[Paper] HairWeaver: Few-Shot Photorealistic Hair Motion Synthesis with Sim-to-Real Guided Video Diffusion

Published: 3 days ago (February 11, 2026 at 01:31 PM EST)

4 min read

Source: arXiv

Source: arXiv - 2602.11117v1

Overview

HairWeaver is a new diffusion‑based system that can take a single still photo of a person and generate a photorealistic video where the subject’s hair moves naturally with the body’s motion.
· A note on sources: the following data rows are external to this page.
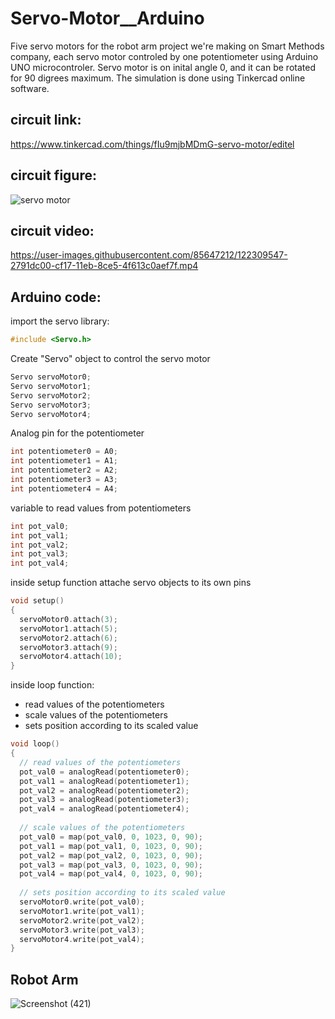 # Servo-Motor__Arduino
Five servo motors for the robot arm project we're making on Smart Methods company, each servo motor controled by one potentiometer using Arduino UNO microcontroler.
Servo motor is on inital angle 0, and it can be rotated for 90 digrees maximum.
The simulation is done using Tinkercad online software.

## circuit link: 
https://www.tinkercad.com/things/fIu9mjbMDmG-servo-motor/editel

## circuit figure:
![servo motor](https://user-images.githubusercontent.com/85647212/122301036-cf53dd80-cf08-11eb-8b56-befc35adb4ab.png)

## circuit video:

https://user-images.githubusercontent.com/85647212/122309547-2791dc00-cf17-11eb-8ce5-4f613c0aef7f.mp4

## Arduino code:
import the servo library:
``` C++
#include <Servo.h> 
```
Create "Servo" object to control the servo motor
``` C++
Servo servoMotor0;
Servo servoMotor1;
Servo servoMotor2;  
Servo servoMotor3; 
Servo servoMotor4;  
```
Analog pin for the potentiometer 
``` C++
int potentiometer0 = A0;
int potentiometer1 = A1;
int potentiometer2 = A2;
int potentiometer3 = A3;
int potentiometer4 = A4;
```
variable to read values from potentiometers
``` C++
int pot_val0;
int pot_val1;
int pot_val2;
int pot_val3;
int pot_val4;
```
inside setup function attache servo objects to its own pins
``` C++
void setup()
{ 
  servoMotor0.attach(3);
  servoMotor1.attach(5);
  servoMotor2.attach(6);
  servoMotor3.attach(9);
  servoMotor4.attach(10);
}
```
inside loop function:
* read values of the potentiometers
* scale values of the potentiometers
* sets position according to its scaled value
``` C++
void loop()
{
  // read values of the potentiometers
  pot_val0 = analogRead(potentiometer0);
  pot_val1 = analogRead(potentiometer1);
  pot_val2 = analogRead(potentiometer2);
  pot_val3 = analogRead(potentiometer3);
  pot_val4 = analogRead(potentiometer4);
  
  // scale values of the potentiometers
  pot_val0 = map(pot_val0, 0, 1023, 0, 90);
  pot_val1 = map(pot_val1, 0, 1023, 0, 90);
  pot_val2 = map(pot_val2, 0, 1023, 0, 90);
  pot_val3 = map(pot_val3, 0, 1023, 0, 90);
  pot_val4 = map(pot_val4, 0, 1023, 0, 90);
  
  // sets position according to its scaled value
  servoMotor0.write(pot_val0);
  servoMotor1.write(pot_val1);
  servoMotor2.write(pot_val2);
  servoMotor3.write(pot_val3);
  servoMotor4.write(pot_val4);
}
```

## Robot Arm
![Screenshot (421)](https://user-images.githubusercontent.com/85647212/122820312-22040f80-d2e4-11eb-8929-1a8e1395995d.png)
By leveraging a lightweight “LoRA” (Low‑Rank Adaptation) plug‑in that injects motion cues and bridges the gap between synthetic training data and real‑world imagery, the method produces hair dynamics that look far more convincing than previous pose‑only animation pipelines.

Key Contributions

Two‑stage LoRA guidance:
- Motion‑Context‑LoRA injects explicit body‑pose and motion signals into a pretrained video diffusion model.
- Sim2Real‑Domain‑LoRA adapts the model to preserve the subject’s original photorealistic appearance when moving from synthetic (CG) to real‑world image domains.
Few‑shot capability: The system can synthesize realistic hair motion from a single reference image, eliminating the need for multi‑view capture or extensive subject‑specific training.
Specialized CG dataset: A curated collection of high‑fidelity hair simulations generated with a physics‑based hair simulator provides dense motion supervision without costly real‑world motion‑capture rigs.
State‑of‑the‑art results: Quantitative metrics (FID, LPIPS) and user studies show a noticeable jump in realism and motion fidelity over prior video‑diffusion and pose‑animation baselines.

Methodology

Base video diffusion model – The authors start from a publicly available video diffusion backbone (e.g., Stable Diffusion Video) that can generate temporally coherent frames from text or latent prompts.
Motion‑Context‑LoRA – A low‑rank adapter is trained to condition the diffusion model on a sequence of 2‑D pose keypoints (including head orientation). This adapter learns how to steer the latent space so that the generated frames follow the supplied motion trajectory.
Sim2Real‑Domain‑LoRA – Because the diffusion model is originally trained on real‑world video, but the hair motion supervision comes from synthetic CG renders, a second adapter learns to map the CG‑style hair textures and dynamics back into the real‑image domain, preserving the subject’s skin tone, lighting, and background.
Few‑shot inference – At test time, a single portrait is encoded, the two LoRAs are activated, and a user‑provided pose sequence drives the diffusion process, yielding a video where the hair reacts naturally to the motion.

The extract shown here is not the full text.